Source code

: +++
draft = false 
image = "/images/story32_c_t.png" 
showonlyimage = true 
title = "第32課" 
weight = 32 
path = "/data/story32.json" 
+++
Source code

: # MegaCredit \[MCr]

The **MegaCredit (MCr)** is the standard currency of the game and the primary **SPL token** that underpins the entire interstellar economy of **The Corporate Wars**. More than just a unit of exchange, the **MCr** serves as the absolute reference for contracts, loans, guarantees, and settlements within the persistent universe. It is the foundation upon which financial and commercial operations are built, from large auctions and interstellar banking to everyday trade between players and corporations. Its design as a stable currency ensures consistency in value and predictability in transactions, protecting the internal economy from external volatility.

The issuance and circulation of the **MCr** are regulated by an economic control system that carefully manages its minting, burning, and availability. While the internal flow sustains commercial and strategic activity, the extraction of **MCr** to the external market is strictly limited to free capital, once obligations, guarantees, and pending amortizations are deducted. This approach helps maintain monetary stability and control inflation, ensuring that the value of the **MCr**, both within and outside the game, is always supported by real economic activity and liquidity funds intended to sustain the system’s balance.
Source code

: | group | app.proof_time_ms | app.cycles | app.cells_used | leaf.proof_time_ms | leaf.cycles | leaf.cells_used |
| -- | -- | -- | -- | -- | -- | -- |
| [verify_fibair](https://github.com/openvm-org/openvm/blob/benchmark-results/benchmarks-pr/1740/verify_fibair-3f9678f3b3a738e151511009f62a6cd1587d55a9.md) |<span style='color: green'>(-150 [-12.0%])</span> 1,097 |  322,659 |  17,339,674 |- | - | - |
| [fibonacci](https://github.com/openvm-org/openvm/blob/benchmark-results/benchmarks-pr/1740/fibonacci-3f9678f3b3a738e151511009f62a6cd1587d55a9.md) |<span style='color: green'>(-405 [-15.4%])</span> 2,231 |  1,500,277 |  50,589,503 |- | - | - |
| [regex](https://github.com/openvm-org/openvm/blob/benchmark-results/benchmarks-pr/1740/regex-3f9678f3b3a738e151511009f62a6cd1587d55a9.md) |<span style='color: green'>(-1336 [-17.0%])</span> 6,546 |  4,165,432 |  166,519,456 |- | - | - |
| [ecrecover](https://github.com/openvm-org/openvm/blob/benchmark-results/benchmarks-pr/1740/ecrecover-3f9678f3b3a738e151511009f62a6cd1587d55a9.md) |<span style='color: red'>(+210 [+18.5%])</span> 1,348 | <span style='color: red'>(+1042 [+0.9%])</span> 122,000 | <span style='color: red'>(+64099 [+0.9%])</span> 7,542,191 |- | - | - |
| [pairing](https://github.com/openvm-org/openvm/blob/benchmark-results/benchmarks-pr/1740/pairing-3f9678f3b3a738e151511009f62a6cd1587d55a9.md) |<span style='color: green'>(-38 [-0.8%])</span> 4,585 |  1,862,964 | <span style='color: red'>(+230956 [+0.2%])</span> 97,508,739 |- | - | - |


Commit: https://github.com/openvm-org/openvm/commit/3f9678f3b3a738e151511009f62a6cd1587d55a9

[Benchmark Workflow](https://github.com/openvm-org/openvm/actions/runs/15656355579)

◆ **The problem**
The records above should be repeated word for word.

◆ **Expected output**
Source code

: +++
draft = false 
image = "/images/story32_c_t.png" 
showonlyimage = true 
title = "第32課" 
weight = 32 
path = "/data/story32.json" 
+++
Source code

: # MegaCredit \[MCr]

The **MegaCredit (MCr)** is the standard currency of the game and the primary **SPL token** that underpins the entire interstellar economy of **The Corporate Wars**. More than just a unit of exchange, the **MCr** serves as the absolute reference for contracts, loans, guarantees, and settlements within the persistent universe. It is the foundation upon which financial and commercial operations are built, from large auctions and interstellar banking to everyday trade between players and corporations. Its design as a stable currency ensures consistency in value and predictability in transactions, protecting the internal economy from external volatility.

The issuance and circulation of the **MCr** are regulated by an economic control system that carefully manages its minting, burning, and availability. While the internal flow sustains commercial and strategic activity, the extraction of **MCr** to the external market is strictly limited to free capital, once obligations, guarantees, and pending amortizations are deducted. This approach helps maintain monetary stability and control inflation, ensuring that the value of the **MCr**, both within and outside the game, is always supported by real economic activity and liquidity funds intended to sustain the system’s balance.
Source code

: | group | app.proof_time_ms | app.cycles | app.cells_used | leaf.proof_time_ms | leaf.cycles | leaf.cells_used |
| -- | -- | -- | -- | -- | -- | -- |
| [verify_fibair](https://github.com/openvm-org/openvm/blob/benchmark-results/benchmarks-pr/1740/verify_fibair-3f9678f3b3a738e151511009f62a6cd1587d55a9.md) |<span style='color: green'>(-150 [-12.0%])</span> 1,097 |  322,659 |  17,339,674 |- | - | - |
| [fibonacci](https://github.com/openvm-org/openvm/blob/benchmark-results/benchmarks-pr/1740/fibonacci-3f9678f3b3a738e151511009f62a6cd1587d55a9.md) |<span style='color: green'>(-405 [-15.4%])</span> 2,231 |  1,500,277 |  50,589,503 |- | - | - |
| [regex](https://github.com/openvm-org/openvm/blob/benchmark-results/benchmarks-pr/1740/regex-3f9678f3b3a738e151511009f62a6cd1587d55a9.md) |<span style='color: green'>(-1336 [-17.0%])</span> 6,546 |  4,165,432 |  166,519,456 |- | - | - |
| [ecrecover](https://github.com/openvm-org/openvm/blob/benchmark-results/benchmarks-pr/1740/ecrecover-3f9678f3b3a738e151511009f62a6cd1587d55a9.md) |<span style='color: red'>(+210 [+18.5%])</span> 1,348 | <span style='color: red'>(+1042 [+0.9%])</span> 122,000 | <span style='color: red'>(+64099 [+0.9%])</span> 7,542,191 |- | - | - |
| [pairing](https://github.com/openvm-org/openvm/blob/benchmark-results/benchmarks-pr/1740/pairing-3f9678f3b3a738e151511009f62a6cd1587d55a9.md) |<span style='color: green'>(-38 [-0.8%])</span> 4,585 |  1,862,964 | <span style='color: red'>(+230956 [+0.2%])</span> 97,508,739 |- | - | - |


Commit: https://github.com/openvm-org/openvm/commit/3f9678f3b3a738e151511009f62a6cd1587d55a9

[Benchmark Workflow](https://github.com/openvm-org/openvm/actions/runs/15656355579)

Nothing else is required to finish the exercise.